* _WORK TASK_
For the entries that follow, set down each one exactly and drop any pictures.

* _DATA SECTION_
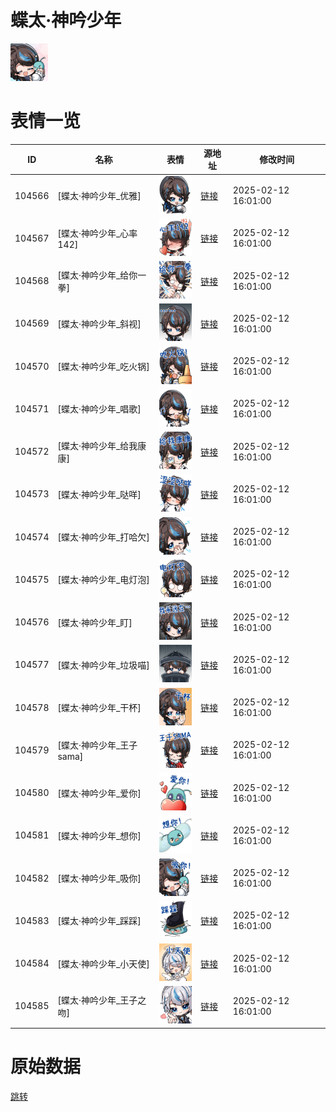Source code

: # 蝶太·神吟少年

<img src="./cover.png" height="60" alt="cover" />

# 表情一览

|ID|名称|表情|源地址|修改时间|
|----|----|----|----|----|
|104566|[蝶太·神吟少年_优雅]|<img src="./pic/104566_%5B蝶太·神吟少年_优雅%5D.png" height="60" alt="优雅"/>|[链接](https://i0.hdslb.com/bfs/garb/0cf5c4359bdcdff48dd9ee9567fe3062e0f9b16f.png)|2025-02-12 16:01:00|
|104567|[蝶太·神吟少年_心率142]|<img src="./pic/104567_%5B蝶太·神吟少年_心率142%5D.png" height="60" alt="心率142"/>|[链接](https://i0.hdslb.com/bfs/garb/9c1c7a53cbccde52350b7e3f9a5614270c0d6863.png)|2025-02-12 16:01:00|
|104568|[蝶太·神吟少年_给你一拳]|<img src="./pic/104568_%5B蝶太·神吟少年_给你一拳%5D.png" height="60" alt="给你一拳"/>|[链接](https://i0.hdslb.com/bfs/garb/66d9974f14ce77468d96be69bbe7748c8fec1f28.png)|2025-02-12 16:01:00|
|104569|[蝶太·神吟少年_斜视]|<img src="./pic/104569_%5B蝶太·神吟少年_斜视%5D.png" height="60" alt="斜视"/>|[链接](https://i0.hdslb.com/bfs/garb/d84c455cfcfd8bdd56c65fa9af39e2f8ea3f6243.png)|2025-02-12 16:01:00|
|104570|[蝶太·神吟少年_吃火锅]|<img src="./pic/104570_%5B蝶太·神吟少年_吃火锅%5D.png" height="60" alt="吃火锅"/>|[链接](https://i0.hdslb.com/bfs/garb/70a6f0eaba6322d33710b378bd175c0999ec2afa.png)|2025-02-12 16:01:00|
|104571|[蝶太·神吟少年_唱歌]|<img src="./pic/104571_%5B蝶太·神吟少年_唱歌%5D.png" height="60" alt="唱歌"/>|[链接](https://i0.hdslb.com/bfs/garb/393b62c08ab9c3bec5cfc77d7a65dd708617e04e.png)|2025-02-12 16:01:00|
|104572|[蝶太·神吟少年_给我康康]|<img src="./pic/104572_%5B蝶太·神吟少年_给我康康%5D.png" height="60" alt="给我康康"/>|[链接](https://i0.hdslb.com/bfs/garb/45657aed52652126227341ac2e983a780f43ba24.png)|2025-02-12 16:01:00|
|104573|[蝶太·神吟少年_哒咩]|<img src="./pic/104573_%5B蝶太·神吟少年_哒咩%5D.png" height="60" alt="哒咩"/>|[链接](https://i0.hdslb.com/bfs/garb/16b0966396892cfcb725025715adc2c8d79a5fae.png)|2025-02-12 16:01:00|
|104574|[蝶太·神吟少年_打哈欠]|<img src="./pic/104574_%5B蝶太·神吟少年_打哈欠%5D.png" height="60" alt="打哈欠"/>|[链接](https://i0.hdslb.com/bfs/garb/a4c015f8c8980ed0328bebf7f4a92f58f247168a.png)|2025-02-12 16:01:00|
|104575|[蝶太·神吟少年_电灯泡]|<img src="./pic/104575_%5B蝶太·神吟少年_电灯泡%5D.png" height="60" alt="电灯泡"/>|[链接](https://i0.hdslb.com/bfs/garb/9bfd53217493516020d15d0587dc797b3fcb062b.png)|2025-02-12 16:01:00|
|104576|[蝶太·神吟少年_盯]|<img src="./pic/104576_%5B蝶太·神吟少年_盯%5D.png" height="60" alt="盯"/>|[链接](https://i0.hdslb.com/bfs/garb/651f9c905bb7a685bbbcd84e4d1a8ac31fd16ab8.png)|2025-02-12 16:01:00|
|104577|[蝶太·神吟少年_垃圾喵]|<img src="./pic/104577_%5B蝶太·神吟少年_垃圾喵%5D.png" height="60" alt="垃圾喵"/>|[链接](https://i0.hdslb.com/bfs/garb/a5d59730686e34b6b5050fd264bb40fcb93f57eb.png)|2025-02-12 16:01:00|
|104578|[蝶太·神吟少年_干杯]|<img src="./pic/104578_%5B蝶太·神吟少年_干杯%5D.png" height="60" alt="干杯"/>|[链接](https://i0.hdslb.com/bfs/garb/000661daf6ccbf641544efc54c58e3c20d4b0e48.png)|2025-02-12 16:01:00|
|104579|[蝶太·神吟少年_王子sama]|<img src="./pic/104579_%5B蝶太·神吟少年_王子sama%5D.png" height="60" alt="王子sama"/>|[链接](https://i0.hdslb.com/bfs/garb/6347906ce9744acd30b35c4e03ba81ef7489b3bf.png)|2025-02-12 16:01:00|
|104580|[蝶太·神吟少年_爱你]|<img src="./pic/104580_%5B蝶太·神吟少年_爱你%5D.png" height="60" alt="爱你"/>|[链接](https://i0.hdslb.com/bfs/garb/8583c78156112bb567a79ee365595ec0e92f35f8.png)|2025-02-12 16:01:00|
|104581|[蝶太·神吟少年_想你]|<img src="./pic/104581_%5B蝶太·神吟少年_想你%5D.png" height="60" alt="想你"/>|[链接](https://i0.hdslb.com/bfs/garb/627ef739f500d7b91c418f051b81d142192872e4.png)|2025-02-12 16:01:00|
|104582|[蝶太·神吟少年_吸你]|<img src="./pic/104582_%5B蝶太·神吟少年_吸你%5D.png" height="60" alt="吸你"/>|[链接](https://i0.hdslb.com/bfs/garb/92d11e129af4008e432ee3bf543ce777a6ecd85b.png)|2025-02-12 16:01:00|
|104583|[蝶太·神吟少年_踩踩]|<img src="./pic/104583_%5B蝶太·神吟少年_踩踩%5D.png" height="60" alt="踩踩"/>|[链接](https://i0.hdslb.com/bfs/garb/f81b430e78c727f845d70a3292c70b6117feb53c.png)|2025-02-12 16:01:00|
|104584|[蝶太·神吟少年_小天使]|<img src="./pic/104584_%5B蝶太·神吟少年_小天使%5D.png" height="60" alt="小天使"/>|[链接](https://i0.hdslb.com/bfs/garb/9f4434300acdaf154815121d2b1c63b88b88e134.png)|2025-02-12 16:01:00|
|104585|[蝶太·神吟少年_王子之吻]|<img src="./pic/104585_%5B蝶太·神吟少年_王子之吻%5D.png" height="60" alt="王子之吻"/>|[链接](https://i0.hdslb.com/bfs/garb/d4d44ae0201554a9ec0eecdc53375d357d774716.png)|2025-02-12 16:01:00|

# 原始数据

[跳转](./raw.json)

* _REPLY_
Source code

: # 蝶太·神吟少年

<img src="./cover.png" height="60" alt="cover" />

# 表情一览

|ID|名称|表情|源地址|修改时间|
|----|----|----|----|----|
|104566|[蝶太·神吟少年_优雅]|<img src="./pic/104566_%5B蝶太·神吟少年_优雅%5D.png" height="60" alt="优雅"/>|[链接](https://i0.hdslb.com/bfs/garb/0cf5c4359bdcdff48dd9ee9567fe3062e0f9b16f.png)|2025-02-12 16:01:00|
|104567|[蝶太·神吟少年_心率142]|<img src="./pic/104567_%5B蝶太·神吟少年_心率142%5D.png" height="60" alt="心率142"/>|[链接](https://i0.hdslb.com/bfs/garb/9c1c7a53cbccde52350b7e3f9a5614270c0d6863.png)|2025-02-12 16:01:00|
|104568|[蝶太·神吟少年_给你一拳]|<img src="./pic/104568_%5B蝶太·神吟少年_给你一拳%5D.png" height="60" alt="给你一拳"/>|[链接](https://i0.hdslb.com/bfs/garb/66d9974f14ce77468d96be69bbe7748c8fec1f28.png)|2025-02-12 16:01:00|
|104569|[蝶太·神吟少年_斜视]|<img src="./pic/104569_%5B蝶太·神吟少年_斜视%5D.png" height="60" alt="斜视"/>|[链接](https://i0.hdslb.com/bfs/garb/d84c455cfcfd8bdd56c65fa9af39e2f8ea3f6243.png)|2025-02-12 16:01:00|
|104570|[蝶太·神吟少年_吃火锅]|<img src="./pic/104570_%5B蝶太·神吟少年_吃火锅%5D.png" height="60" alt="吃火锅"/>|[链接](https://i0.hdslb.com/bfs/garb/70a6f0eaba6322d33710b378bd175c0999ec2afa.png)|2025-02-12 16:01:00|
|104571|[蝶太·神吟少年_唱歌]|<img src="./pic/104571_%5B蝶太·神吟少年_唱歌%5D.png" height="60" alt="唱歌"/>|[链接](https://i0.hdslb.com/bfs/garb/393b62c08ab9c3bec5cfc77d7a65dd708617e04e.png)|2025-02-12 16:01:00|
|104572|[蝶太·神吟少年_给我康康]|<img src="./pic/104572_%5B蝶太·神吟少年_给我康康%5D.png" height="60" alt="给我康康"/>|[链接](https://i0.hdslb.com/bfs/garb/45657aed52652126227341ac2e983a780f43ba24.png)|2025-02-12 16:01:00|
|104573|[蝶太·神吟少年_哒咩]|<img src="./pic/104573_%5B蝶太·神吟少年_哒咩%5D.png" height="60" alt="哒咩"/>|[链接](https://i0.hdslb.com/bfs/garb/16b0966396892cfcb725025715adc2c8d79a5fae.png)|2025-02-12 16:01:00|
|104574|[蝶太·神吟少年_打哈欠]|<img src="./pic/104574_%5B蝶太·神吟少年_打哈欠%5D.png" height="60" alt="打哈欠"/>|[链接](https://i0.hdslb.com/bfs/garb/a4c015f8c8980ed0328bebf7f4a92f58f247168a.png)|2025-02-12 16:01:00|
|104575|[蝶太·神吟少年_电灯泡]|<img src="./pic/104575_%5B蝶太·神吟少年_电灯泡%5D.png" height="60" alt="电灯泡"/>|[链接](https://i0.hdslb.com/bfs/garb/9bfd53217493516020d15d0587dc797b3fcb062b.png)|2025-02-12 16:01:00|
|104576|[蝶太·神吟少年_盯]|<img src="./pic/104576_%5B蝶太·神吟少年_盯%5D.png" height="60" alt="盯"/>|[链接](https://i0.hdslb.com/bfs/garb/651f9c905bb7a685bbbcd84e4d1a8ac31fd16ab8.png)|2025-02-12 16:01:00|
|104577|[蝶太·神吟少年_垃圾喵]|<img src="./pic/104577_%5B蝶太·神吟少年_垃圾喵%5D.png" height="60" alt="垃圾喵"/>|[链接](https://i0.hdslb.com/bfs/garb/a5d59730686e34b6b5050fd264bb40fcb93f57eb.png)|2025-02-12 16:01:00|
|104578|[蝶太·神吟少年_干杯]|<img src="./pic/104578_%5B蝶太·神吟少年_干杯%5D.png" height="60" alt="干杯"/>|[链接](https://i0.hdslb.com/bfs/garb/000661daf6ccbf641544efc54c58e3c20d4b0e48.png)|2025-02-12 16:01:00|
|104579|[蝶太·神吟少年_王子sama]|<img src="./pic/104579_%5B蝶太·神吟少年_王子sama%5D.png" height="60" alt="王子sama"/>|[链接](https://i0.hdslb.com/bfs/garb/6347906ce9744acd30b35c4e03ba81ef7489b3bf.png)|2025-02-12 16:01:00|
|104580|[蝶太·神吟少年_爱你]|<img src="./pic/104580_%5B蝶太·神吟少年_爱你%5D.png" height="60" alt="爱你"/>|[链接](https://i0.hdslb.com/bfs/garb/8583c78156112bb567a79ee365595ec0e92f35f8.png)|2025-02-12 16:01:00|
|104581|[蝶太·神吟少年_想你]|<img src="./pic/104581_%5B蝶太·神吟少年_想你%5D.png" height="60" alt="想你"/>|[链接](https://i0.hdslb.com/bfs/garb/627ef739f500d7b91c418f051b81d142192872e4.png)|2025-02-12 16:01:00|
|104582|[蝶太·神吟少年_吸你]|<img src="./pic/104582_%5B蝶太·神吟少年_吸你%5D.png" height="60" alt="吸你"/>|[链接](https://i0.hdslb.com/bfs/garb/92d11e129af4008e432ee3bf543ce777a6ecd85b.png)|2025-02-12 16:01:00|
|104583|[蝶太·神吟少年_踩踩]|<img src="./pic/104583_%5B蝶太·神吟少年_踩踩%5D.png" height="60" alt="踩踩"/>|[链接](https://i0.hdslb.com/bfs/garb/f81b430e78c727f845d70a3292c70b6117feb53c.png)|2025-02-12 16:01:00|
|104584|[蝶太·神吟少年_小天使]|<img src="./pic/104584_%5B蝶太·神吟少年_小天使%5D.png" height="60" alt="小天使"/>|[链接](https://i0.hdslb.com/bfs/garb/9f4434300acdaf154815121d2b1c63b88b88e134.png)|2025-02-12 16:01:00|
|104585|[蝶太·神吟少年_王子之吻]|<img src="./pic/104585_%5B蝶太·神吟少年_王子之吻%5D.png" height="60" alt="王子之吻"/>|[链接](https://i0.hdslb.com/bfs/garb/d4d44ae0201554a9ec0eecdc53375d357d774716.png)|2025-02-12 16:01:00|

# 原始数据

[跳转](./raw.json)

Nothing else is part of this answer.